*Source texts of formatted documents*:

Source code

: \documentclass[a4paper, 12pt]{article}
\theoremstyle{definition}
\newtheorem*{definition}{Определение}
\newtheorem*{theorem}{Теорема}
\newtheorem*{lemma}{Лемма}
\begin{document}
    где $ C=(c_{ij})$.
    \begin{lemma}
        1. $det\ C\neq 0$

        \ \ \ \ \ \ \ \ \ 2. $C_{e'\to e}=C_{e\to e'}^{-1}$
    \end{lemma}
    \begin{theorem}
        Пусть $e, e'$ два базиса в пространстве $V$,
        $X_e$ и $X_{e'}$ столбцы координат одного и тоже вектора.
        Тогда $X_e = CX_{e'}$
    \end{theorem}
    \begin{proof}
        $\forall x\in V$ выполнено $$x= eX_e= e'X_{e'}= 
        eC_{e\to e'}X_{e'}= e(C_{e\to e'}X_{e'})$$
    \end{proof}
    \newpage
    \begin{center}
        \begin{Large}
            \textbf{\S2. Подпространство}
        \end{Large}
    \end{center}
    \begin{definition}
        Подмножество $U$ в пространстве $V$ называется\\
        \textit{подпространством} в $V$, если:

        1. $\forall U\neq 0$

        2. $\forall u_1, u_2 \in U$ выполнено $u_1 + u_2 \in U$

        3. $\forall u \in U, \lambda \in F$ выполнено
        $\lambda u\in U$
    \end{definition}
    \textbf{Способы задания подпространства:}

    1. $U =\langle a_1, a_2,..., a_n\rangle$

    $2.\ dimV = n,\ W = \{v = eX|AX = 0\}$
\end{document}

*PROBLEM DESCRIPTION*: Looking through the data above, copy out each line in which the string "definition" occurs.

*RESPONSE TO THIS EXERCISE*:
\theoremstyle{definition}
\newtheorem*{definition}{Определение}
    \begin{definition}
    \end{definition}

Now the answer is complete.